Ce projet de loi annonce, dès son exposé des motifs et son article 1, l'objectif de réduction des écarts de pension entre les hommes et les femmes. Il prévoit la création d'un comité de surveillance paritaire qui aura notamment pour tâche de veiller aux inégalités de pensions et de proposer des correctifs, le Conseil d'orientation des retraites (COR) ayant considéré qu'il ne lui appartenait pas de jouer ce rôle. Ce sera une structure légère de quatre personnes, et paritaire. Nous profiterons de cette création, prévue à l'article 3 du projet de loi, pour proposer un amendement visant à assurer la parité au sein du COR, qui ne comprend que très peu de femmes sur les 40 membres.
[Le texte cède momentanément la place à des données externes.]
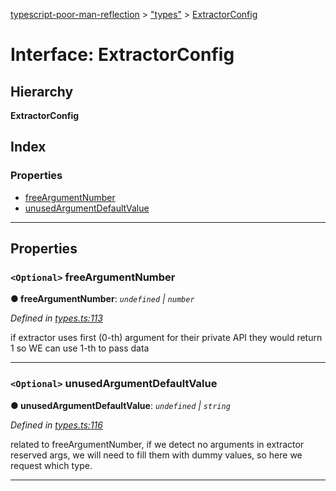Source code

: [typescript-poor-man-reflection](../README.md) > ["types"](../modules/_types_.md) > [ExtractorConfig](../interfaces/_types_.extractorconfig.md)

# Interface: ExtractorConfig

## Hierarchy

**ExtractorConfig**

## Index

### Properties

* [freeArgumentNumber](_types_.extractorconfig.md#freeargumentnumber)
* [unusedArgumentDefaultValue](_types_.extractorconfig.md#unusedargumentdefaultvalue)

---

## Properties

<a id="freeargumentnumber"></a>

### `<Optional>` freeArgumentNumber

**● freeArgumentNumber**: *`undefined` \| `number`*

*Defined in [types.ts:113](https://github.com/cancerberoSgx/typescript-poor-man-reflection/blob/109bb8c/src/types.ts#L113)*

if extractor uses first (0-th) argument for their private API they would return 1 so WE can use 1-th to pass data

___
<a id="unusedargumentdefaultvalue"></a>

### `<Optional>` unusedArgumentDefaultValue

**● unusedArgumentDefaultValue**: *`undefined` \| `string`*

*Defined in [types.ts:116](https://github.com/cancerberoSgx/typescript-poor-man-reflection/blob/109bb8c/src/types.ts#L116)*

related to freeArgumentNumber, if we detect no arguments in extractor reserved args, we will need to fill them with dummy values, so here we request which type.

___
Le texte instaure une nouvelle règle pour la validation des trimestres correspondant à la maternité, qui sera plus avantageuse pour les femmes. La mesure « phare » du projet est selon moi la meilleure prise en compte des carrières à temps partiel ou à faible rémunération, grâce à l'abaissement du seuil de validation d'un trimestre à partir de 150 heures rémunérées au SMIC contre 200 heures jusqu'à présent. De plus, les cotisations non utilisées pour la validation d'un trimestre pourront être reportées sur l'année suivante ou précédente. Cela permettra d'éviter à de nombreuses femmes qui ont des petits temps partiels de cotiser à fonds perdus. Cette mesure me paraît être une grande avancée aussi pour les jeunes, par exemple aux étudiants qui travaillent pendant les congés d'été.

Cette disposition m'a paru essentielle, car elle permet à des personnes travaillant 11,5 heures par semaine de pouvoir valider un trimestre, au lieu de 15 heures jusqu'à présent. La délégation doit s'emparer de ce sujet très important : je proposerai d'ailleurs d'abaisser encore ce seuil à 100 heures SMIC afin de renforcer l'impact positif de cette mesure ; mais il faut évidemment faire preuve de prudence, car il ne faut pas encourager le recours au temps partiel.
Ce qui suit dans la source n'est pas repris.